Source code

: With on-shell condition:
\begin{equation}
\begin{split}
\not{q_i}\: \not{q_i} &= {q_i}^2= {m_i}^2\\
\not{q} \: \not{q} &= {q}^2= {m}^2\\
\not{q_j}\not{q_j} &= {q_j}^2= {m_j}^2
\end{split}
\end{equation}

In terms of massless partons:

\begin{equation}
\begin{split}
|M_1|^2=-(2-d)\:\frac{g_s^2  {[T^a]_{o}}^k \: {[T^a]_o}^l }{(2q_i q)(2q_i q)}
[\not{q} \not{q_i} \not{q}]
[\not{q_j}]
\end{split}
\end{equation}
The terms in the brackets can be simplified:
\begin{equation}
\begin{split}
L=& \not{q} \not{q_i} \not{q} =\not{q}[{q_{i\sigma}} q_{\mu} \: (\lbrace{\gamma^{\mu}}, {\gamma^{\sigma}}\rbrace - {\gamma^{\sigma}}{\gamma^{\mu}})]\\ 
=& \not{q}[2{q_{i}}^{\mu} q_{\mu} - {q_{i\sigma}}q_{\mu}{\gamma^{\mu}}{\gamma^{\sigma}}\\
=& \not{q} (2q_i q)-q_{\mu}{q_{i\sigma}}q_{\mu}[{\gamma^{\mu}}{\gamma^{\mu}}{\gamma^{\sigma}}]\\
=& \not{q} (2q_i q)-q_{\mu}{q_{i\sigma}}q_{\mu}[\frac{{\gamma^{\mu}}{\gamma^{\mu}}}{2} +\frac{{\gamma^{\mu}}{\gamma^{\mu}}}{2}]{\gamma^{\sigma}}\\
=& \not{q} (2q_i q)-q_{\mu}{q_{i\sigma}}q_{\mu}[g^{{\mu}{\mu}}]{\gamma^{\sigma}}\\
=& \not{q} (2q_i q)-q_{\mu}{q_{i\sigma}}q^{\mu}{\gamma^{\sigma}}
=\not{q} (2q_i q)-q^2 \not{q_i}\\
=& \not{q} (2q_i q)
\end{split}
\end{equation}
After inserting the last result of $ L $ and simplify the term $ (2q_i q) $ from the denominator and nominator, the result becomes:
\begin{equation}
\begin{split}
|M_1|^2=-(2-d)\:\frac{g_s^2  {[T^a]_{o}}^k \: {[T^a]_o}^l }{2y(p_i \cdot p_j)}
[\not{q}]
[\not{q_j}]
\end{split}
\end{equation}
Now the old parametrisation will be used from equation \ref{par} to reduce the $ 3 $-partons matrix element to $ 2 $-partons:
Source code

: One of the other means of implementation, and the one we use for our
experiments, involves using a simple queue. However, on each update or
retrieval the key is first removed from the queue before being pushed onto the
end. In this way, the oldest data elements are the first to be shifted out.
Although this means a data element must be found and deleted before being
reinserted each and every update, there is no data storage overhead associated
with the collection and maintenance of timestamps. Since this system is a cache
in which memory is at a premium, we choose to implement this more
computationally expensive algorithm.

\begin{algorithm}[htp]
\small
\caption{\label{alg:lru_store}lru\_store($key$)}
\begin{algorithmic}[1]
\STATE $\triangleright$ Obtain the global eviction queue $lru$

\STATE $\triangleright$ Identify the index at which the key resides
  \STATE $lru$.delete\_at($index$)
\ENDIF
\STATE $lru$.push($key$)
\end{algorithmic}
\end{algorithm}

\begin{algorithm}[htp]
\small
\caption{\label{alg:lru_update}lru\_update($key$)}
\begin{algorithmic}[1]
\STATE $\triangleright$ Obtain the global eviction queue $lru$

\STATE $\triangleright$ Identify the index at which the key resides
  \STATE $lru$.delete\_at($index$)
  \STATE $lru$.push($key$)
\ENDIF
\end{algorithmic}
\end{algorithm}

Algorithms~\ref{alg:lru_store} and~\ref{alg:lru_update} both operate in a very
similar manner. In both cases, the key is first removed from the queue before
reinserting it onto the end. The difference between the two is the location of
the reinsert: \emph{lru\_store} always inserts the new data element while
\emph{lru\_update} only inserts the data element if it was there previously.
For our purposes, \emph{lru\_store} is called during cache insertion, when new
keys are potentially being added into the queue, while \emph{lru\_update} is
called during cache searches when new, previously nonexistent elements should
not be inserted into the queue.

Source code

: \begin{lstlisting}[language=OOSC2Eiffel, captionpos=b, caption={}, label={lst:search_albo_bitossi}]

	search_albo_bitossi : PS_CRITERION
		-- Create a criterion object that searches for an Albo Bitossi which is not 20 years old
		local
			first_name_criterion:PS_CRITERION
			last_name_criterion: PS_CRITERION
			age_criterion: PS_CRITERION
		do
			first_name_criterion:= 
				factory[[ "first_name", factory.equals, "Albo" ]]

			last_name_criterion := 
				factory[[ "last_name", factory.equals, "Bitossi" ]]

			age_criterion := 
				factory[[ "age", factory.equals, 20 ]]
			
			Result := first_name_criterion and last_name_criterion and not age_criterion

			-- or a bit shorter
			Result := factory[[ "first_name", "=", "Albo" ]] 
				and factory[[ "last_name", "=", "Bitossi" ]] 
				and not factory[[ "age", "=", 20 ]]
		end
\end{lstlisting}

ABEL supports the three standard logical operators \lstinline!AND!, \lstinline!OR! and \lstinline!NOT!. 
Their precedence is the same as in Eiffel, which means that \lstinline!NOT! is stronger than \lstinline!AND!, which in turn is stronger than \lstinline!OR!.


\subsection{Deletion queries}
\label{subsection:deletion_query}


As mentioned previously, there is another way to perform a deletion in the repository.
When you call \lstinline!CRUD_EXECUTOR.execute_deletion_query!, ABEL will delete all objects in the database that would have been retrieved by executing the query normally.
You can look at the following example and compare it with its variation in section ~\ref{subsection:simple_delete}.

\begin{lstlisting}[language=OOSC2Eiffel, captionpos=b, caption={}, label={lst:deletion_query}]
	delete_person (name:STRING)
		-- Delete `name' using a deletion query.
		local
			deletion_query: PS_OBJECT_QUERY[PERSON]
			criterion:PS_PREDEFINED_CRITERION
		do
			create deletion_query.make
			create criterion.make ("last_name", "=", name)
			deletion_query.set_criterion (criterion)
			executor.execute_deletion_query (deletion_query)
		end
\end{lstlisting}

= = = =

§ EXERCISE DESCRIPTION
Each line above should be output exactly as written.

§ TASK ANSWER
Source code

: With on-shell condition:
\begin{equation}
\begin{split}
\not{q_i}\: \not{q_i} &= {q_i}^2= {m_i}^2\\
\not{q} \: \not{q} &= {q}^2= {m}^2\\
\not{q_j}\not{q_j} &= {q_j}^2= {m_j}^2
\end{split}
\end{equation}

In terms of massless partons:

\begin{equation}
\begin{split}
|M_1|^2=-(2-d)\:\frac{g_s^2  {[T^a]_{o}}^k \: {[T^a]_o}^l }{(2q_i q)(2q_i q)}
[\not{q} \not{q_i} \not{q}]
[\not{q_j}]
\end{split}
\end{equation}
The terms in the brackets can be simplified:
\begin{equation}
\begin{split}
L=& \not{q} \not{q_i} \not{q} =\not{q}[{q_{i\sigma}} q_{\mu} \: (\lbrace{\gamma^{\mu}}, {\gamma^{\sigma}}\rbrace - {\gamma^{\sigma}}{\gamma^{\mu}})]\\ 
=& \not{q}[2{q_{i}}^{\mu} q_{\mu} - {q_{i\sigma}}q_{\mu}{\gamma^{\mu}}{\gamma^{\sigma}}\\
=& \not{q} (2q_i q)-q_{\mu}{q_{i\sigma}}q_{\mu}[{\gamma^{\mu}}{\gamma^{\mu}}{\gamma^{\sigma}}]\\
=& \not{q} (2q_i q)-q_{\mu}{q_{i\sigma}}q_{\mu}[\frac{{\gamma^{\mu}}{\gamma^{\mu}}}{2} +\frac{{\gamma^{\mu}}{\gamma^{\mu}}}{2}]{\gamma^{\sigma}}\\
=& \not{q} (2q_i q)-q_{\mu}{q_{i\sigma}}q_{\mu}[g^{{\mu}{\mu}}]{\gamma^{\sigma}}\\
=& \not{q} (2q_i q)-q_{\mu}{q_{i\sigma}}q^{\mu}{\gamma^{\sigma}}
=\not{q} (2q_i q)-q^2 \not{q_i}\\
=& \not{q} (2q_i q)
\end{split}
\end{equation}
After inserting the last result of $ L $ and simplify the term $ (2q_i q) $ from the denominator and nominator, the result becomes:
\begin{equation}
\begin{split}
|M_1|^2=-(2-d)\:\frac{g_s^2  {[T^a]_{o}}^k \: {[T^a]_o}^l }{2y(p_i \cdot p_j)}
[\not{q}]
[\not{q_j}]
\end{split}
\end{equation}
Now the old parametrisation will be used from equation \ref{par} to reduce the $ 3 $-partons matrix element to $ 2 $-partons:
Source code

: One of the other means of implementation, and the one we use for our
experiments, involves using a simple queue. However, on each update or
retrieval the key is first removed from the queue before being pushed onto the
end. In this way, the oldest data elements are the first to be shifted out.
Although this means a data element must be found and deleted before being
reinserted each and every update, there is no data storage overhead associated
with the collection and maintenance of timestamps. Since this system is a cache
in which memory is at a premium, we choose to implement this more
computationally expensive algorithm.

\begin{algorithm}[htp]
\small
\caption{\label{alg:lru_store}lru\_store($key$)}
\begin{algorithmic}[1]
\STATE $\triangleright$ Obtain the global eviction queue $lru$

\STATE $\triangleright$ Identify the index at which the key resides
  \STATE $lru$.delete\_at($index$)
\ENDIF
\STATE $lru$.push($key$)
\end{algorithmic}
\end{algorithm}

\begin{algorithm}[htp]
\small
\caption{\label{alg:lru_update}lru\_update($key$)}
\begin{algorithmic}[1]
\STATE $\triangleright$ Obtain the global eviction queue $lru$

\STATE $\triangleright$ Identify the index at which the key resides
  \STATE $lru$.delete\_at($index$)
  \STATE $lru$.push($key$)
\ENDIF
\end{algorithmic}
\end{algorithm}

Algorithms~\ref{alg:lru_store} and~\ref{alg:lru_update} both operate in a very
similar manner. In both cases, the key is first removed from the queue before
reinserting it onto the end. The difference between the two is the location of
the reinsert: \emph{lru\_store} always inserts the new data element while
\emph{lru\_update} only inserts the data element if it was there previously.
For our purposes, \emph{lru\_store} is called during cache insertion, when new
keys are potentially being added into the queue, while \emph{lru\_update} is
called during cache searches when new, previously nonexistent elements should
not be inserted into the queue.

Source code

: \begin{lstlisting}[language=OOSC2Eiffel, captionpos=b, caption={}, label={lst:search_albo_bitossi}]

	search_albo_bitossi : PS_CRITERION
		-- Create a criterion object that searches for an Albo Bitossi which is not 20 years old
		local
			first_name_criterion:PS_CRITERION
			last_name_criterion: PS_CRITERION
			age_criterion: PS_CRITERION
		do
			first_name_criterion:= 
				factory[[ "first_name", factory.equals, "Albo" ]]

			last_name_criterion := 
				factory[[ "last_name", factory.equals, "Bitossi" ]]

			age_criterion := 
				factory[[ "age", factory.equals, 20 ]]
			
			Result := first_name_criterion and last_name_criterion and not age_criterion

			-- or a bit shorter
			Result := factory[[ "first_name", "=", "Albo" ]] 
				and factory[[ "last_name", "=", "Bitossi" ]] 
				and not factory[[ "age", "=", 20 ]]
		end
\end{lstlisting}

ABEL supports the three standard logical operators \lstinline!AND!, \lstinline!OR! and \lstinline!NOT!. 
Their precedence is the same as in Eiffel, which means that \lstinline!NOT! is stronger than \lstinline!AND!, which in turn is stronger than \lstinline!OR!.


\subsection{Deletion queries}
\label{subsection:deletion_query}


As mentioned previously, there is another way to perform a deletion in the repository.
When you call \lstinline!CRUD_EXECUTOR.execute_deletion_query!, ABEL will delete all objects in the database that would have been retrieved by executing the query normally.
You can look at the following example and compare it with its variation in section ~\ref{subsection:simple_delete}.

\begin{lstlisting}[language=OOSC2Eiffel, captionpos=b, caption={}, label={lst:deletion_query}]
	delete_person (name:STRING)
		-- Delete `name' using a deletion query.
		local
			deletion_query: PS_OBJECT_QUERY[PERSON]
			criterion:PS_PREDEFINED_CRITERION
		do
			create deletion_query.make
			create criterion.make ("last_name", "=", name)
			deletion_query.set_criterion (criterion)
			executor.execute_deletion_query (deletion_query)
		end
\end{lstlisting}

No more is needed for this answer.